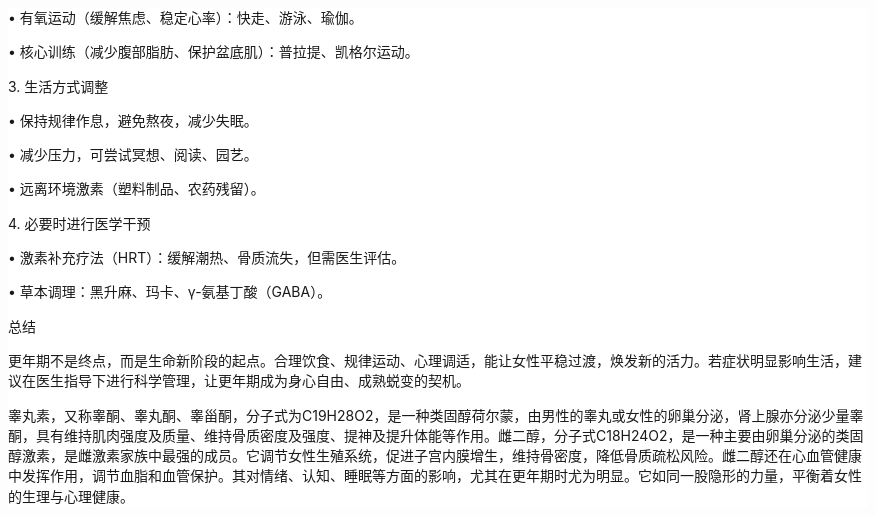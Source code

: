 • 有氧运动（缓解焦虑、稳定心率）：快走、游泳、瑜伽。

• 核心训练（减少腹部脂肪、保护盆底肌）：普拉提、凯格尔运动。

3\. 生活方式调整

• 保持规律作息，避免熬夜，减少失眠。

• 减少压力，可尝试冥想、阅读、园艺。

• 远离环境激素（塑料制品、农药残留）。

4\. 必要时进行医学干预

• 激素补充疗法（HRT）：缓解潮热、骨质流失，但需医生评估。

• 草本调理：黑升麻、玛卡、γ-氨基丁酸（GABA）。

总结

更年期不是终点，而是生命新阶段的起点。合理饮食、规律运动、心理调适，能让女性平稳过渡，焕发新的活力。若症状明显影响生活，建议在医生指导下进行科学管理，让更年期成为身心自由、成熟蜕变的契机。

睾丸素，又称睾酮、睾丸酮、睾甾酮，分子式为C19H28O2，是一种类固醇荷尔蒙，由男性的睾丸或女性的卵巢分泌，肾上腺亦分泌少量睾酮，具有维持肌肉强度及质量、维持骨质密度及强度、提神及提升体能等作用。雌二醇，分子式C18H24O2，是一种主要由卵巢分泌的类固醇激素，是雌激素家族中最强的成员。它调节女性生殖系统，促进子宫内膜增生，维持骨密度，降低骨质疏松风险。雌二醇还在心血管健康中发挥作用，调节血脂和血管保护。其对情绪、认知、睡眠等方面的影响，尤其在更年期时尤为明显。它如同一股隐形的力量，平衡着女性的生理与心理健康。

# # # # #

### Work instructions:
Your copy of the data should match it exactly, apart from the images, which are omitted.

### Output for this task:
Source code

: • 有氧运动（缓解焦虑、稳定心率）：快走、游泳、瑜伽。

• 核心训练（减少腹部脂肪、保护盆底肌）：普拉提、凯格尔运动。

3\. 生活方式调整

• 保持规律作息，避免熬夜，减少失眠。

• 减少压力，可尝试冥想、阅读、园艺。

• 远离环境激素（塑料制品、农药残留）。

4\. 必要时进行医学干预

• 激素补充疗法（HRT）：缓解潮热、骨质流失，但需医生评估。

• 草本调理：黑升麻、玛卡、γ-氨基丁酸（GABA）。

总结

更年期不是终点，而是生命新阶段的起点。合理饮食、规律运动、心理调适，能让女性平稳过渡，焕发新的活力。若症状明显影响生活，建议在医生指导下进行科学管理，让更年期成为身心自由、成熟蜕变的契机。

睾丸素，又称睾酮、睾丸酮、睾甾酮，分子式为C19H28O2，是一种类固醇荷尔蒙，由男性的睾丸或女性的卵巢分泌，肾上腺亦分泌少量睾酮，具有维持肌肉强度及质量、维持骨质密度及强度、提神及提升体能等作用。雌二醇，分子式C18H24O2，是一种主要由卵巢分泌的类固醇激素，是雌激素家族中最强的成员。它调节女性生殖系统，促进子宫内膜增生，维持骨密度，降低骨质疏松风险。雌二醇还在心血管健康中发挥作用，调节血脂和血管保护。其对情绪、认知、睡眠等方面的影响，尤其在更年期时尤为明显。它如同一股隐形的力量，平衡着女性的生理与心理健康。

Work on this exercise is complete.